On Fri 2023-07-28 02:08:32, John Ogness wrote:
> From: Thomas Gleixner <[email protected]>
>
> Implement an emit function for nbcon consoles to output printk
> messages. It utilizes the lockless printk_get_next_message() and
> console_prepend_dropped() functions to retrieve/build the output
> message. The emit function includes the required safety points to
> check for handover/takeover and calls a new write_atomic callback
> of the console driver to output the message. It also includes
> proper handling for updating the nbcon console sequence number.
>
> A new nbcon_write_context struct is introduced.
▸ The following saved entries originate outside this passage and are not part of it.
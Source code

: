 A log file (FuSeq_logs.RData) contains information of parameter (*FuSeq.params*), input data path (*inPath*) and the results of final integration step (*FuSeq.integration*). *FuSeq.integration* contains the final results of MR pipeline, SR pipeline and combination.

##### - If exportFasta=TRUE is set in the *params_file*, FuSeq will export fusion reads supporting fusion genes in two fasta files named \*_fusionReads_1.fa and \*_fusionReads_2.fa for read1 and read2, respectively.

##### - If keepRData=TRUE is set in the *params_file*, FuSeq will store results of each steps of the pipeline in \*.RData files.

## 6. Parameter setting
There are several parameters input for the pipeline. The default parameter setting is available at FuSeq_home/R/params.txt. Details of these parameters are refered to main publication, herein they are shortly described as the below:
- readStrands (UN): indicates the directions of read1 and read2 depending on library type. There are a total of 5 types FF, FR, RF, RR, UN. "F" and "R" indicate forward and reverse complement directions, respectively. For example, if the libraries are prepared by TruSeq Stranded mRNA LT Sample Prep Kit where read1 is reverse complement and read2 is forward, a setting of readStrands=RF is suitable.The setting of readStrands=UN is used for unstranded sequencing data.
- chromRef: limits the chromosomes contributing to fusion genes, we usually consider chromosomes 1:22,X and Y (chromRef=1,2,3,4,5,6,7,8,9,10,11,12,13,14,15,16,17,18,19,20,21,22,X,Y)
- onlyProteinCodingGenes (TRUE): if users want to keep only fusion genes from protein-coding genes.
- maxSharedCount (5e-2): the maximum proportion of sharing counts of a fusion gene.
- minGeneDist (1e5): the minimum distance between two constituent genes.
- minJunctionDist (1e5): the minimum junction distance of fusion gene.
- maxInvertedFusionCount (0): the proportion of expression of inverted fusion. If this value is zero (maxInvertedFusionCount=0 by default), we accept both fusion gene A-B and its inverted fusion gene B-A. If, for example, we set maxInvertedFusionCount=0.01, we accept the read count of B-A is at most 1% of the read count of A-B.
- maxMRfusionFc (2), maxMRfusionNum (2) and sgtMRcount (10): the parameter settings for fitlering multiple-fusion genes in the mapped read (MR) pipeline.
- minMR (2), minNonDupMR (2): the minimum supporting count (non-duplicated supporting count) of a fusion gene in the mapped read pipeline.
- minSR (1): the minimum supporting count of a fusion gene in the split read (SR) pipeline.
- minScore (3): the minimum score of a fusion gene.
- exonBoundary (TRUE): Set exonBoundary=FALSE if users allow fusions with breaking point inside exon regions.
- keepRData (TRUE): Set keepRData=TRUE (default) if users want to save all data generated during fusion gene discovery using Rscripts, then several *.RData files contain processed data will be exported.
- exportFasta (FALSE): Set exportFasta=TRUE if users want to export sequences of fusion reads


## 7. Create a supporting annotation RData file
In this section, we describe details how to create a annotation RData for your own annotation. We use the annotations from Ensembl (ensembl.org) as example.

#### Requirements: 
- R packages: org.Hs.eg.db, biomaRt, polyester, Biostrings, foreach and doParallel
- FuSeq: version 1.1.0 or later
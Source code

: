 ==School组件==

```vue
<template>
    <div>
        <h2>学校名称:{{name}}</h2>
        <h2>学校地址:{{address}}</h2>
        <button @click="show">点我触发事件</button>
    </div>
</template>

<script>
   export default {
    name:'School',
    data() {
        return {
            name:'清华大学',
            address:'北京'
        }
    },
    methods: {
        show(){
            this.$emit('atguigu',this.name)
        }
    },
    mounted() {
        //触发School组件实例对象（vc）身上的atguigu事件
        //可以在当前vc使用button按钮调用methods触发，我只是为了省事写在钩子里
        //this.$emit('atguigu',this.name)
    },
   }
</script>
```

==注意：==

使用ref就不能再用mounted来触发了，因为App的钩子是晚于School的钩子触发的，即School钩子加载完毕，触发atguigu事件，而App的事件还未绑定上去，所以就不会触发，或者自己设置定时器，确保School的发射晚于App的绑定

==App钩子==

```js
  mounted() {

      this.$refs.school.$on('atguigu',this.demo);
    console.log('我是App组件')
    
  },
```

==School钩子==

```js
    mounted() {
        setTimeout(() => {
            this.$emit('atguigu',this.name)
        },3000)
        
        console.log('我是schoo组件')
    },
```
This is provided
> to the write_atomic callback and includes only the information
> necessary for performing atomic writes.
>
> --- a/kernel/printk/printk_nbcon.c
> +++ b/kernel/printk/printk_nbcon.c
> @@ -761,6 +787,99 @@ static bool nbcon_context_update_unsafe(struct nbcon_context *ctxt, bool unsafe)
> return true;
> }
>
> +/**
> + * nbcon_emit_next_record - Emit a record in the acquired context
> + * @wctxt: The write context that will be handed to the write function
> + *
> + * Return: True if the state is correct. False if ownership was
> + * handed over or taken.

The meaning of "True if the state is correct" is not clear. I would
write something like:

* Return: True if this context still owns the console. False
* if the ownership has been handed over or taken.


> + *
> + * When this function returns false then the calling context is no longer
> + * the owner and is no longer allowed to go forward. In this case it must
> + * back out immediately and carefully. The buffer content is also no longer
> + * trusted since it no longer belongs to the calling context. If the caller
> + * wants to do more it must reacquire the console first.
> + *
> + * When true is returned, @wctxt->ctxt.backlog indicates whether there are
> + * still records pending in the ringbuffer,
> + */
> +__maybe_unused
> +static bool nbcon_emit_next_record(struct nbcon_write_context *wctxt)
> +{
> + struct nbcon_context *ctxt = &ACCESS_PRIVATE(wctxt, ctxt);
> + struct console *con = ctxt->console;
> + bool is_extended = console_srcu_read_flags(con) & CON_EXTENDED;
> + struct printk_message pmsg = {
> + .pbufs = ctxt->pbufs,
> + };
> + unsigned long con_dropped;
> + struct nbcon_state cur;
> + unsigned long dropped;
> + bool done;
> +
> + ctxt->backlog = printk_get_next_message(&pmsg, ctxt->seq, is_extended, true);
> + if (!ctxt->backlog)
> + return true;
> +
> + /*
> + * @con->dropped is not protected in case of hostile takeovers. In
> + * that situation the update can be racy so annotate it accordingly.
> + */
> + con_dropped = data_race(READ_ONCE(con->dropped));
> +
> + dropped = con_dropped + pmsg.dropped;
> + if (dropped && !is_extended)
> + console_prepend_dropped(&pmsg, dropped);
> +
> + /* Safety point. Do not touch state in case of takeover. */
> + nbcon_state_read(con, &cur);
> + if (!nbcon_context_can_proceed(ctxt, &cur))
> + return false;
> +
> + /* For skipped records just update seq/dropped in @con. */
> + if (pmsg.outbuf_len == 0)
> + goto update_con;
> +
> + /* Set the write context before calling write callback. */
> + wctxt->hostile_unsafe = cur.hostile_unsafe;

Is there any reason why wctxt need to know about cur.hostile_usafe?
Will it use another console->*write*() callback or so?
Or will it do another decision based on this value?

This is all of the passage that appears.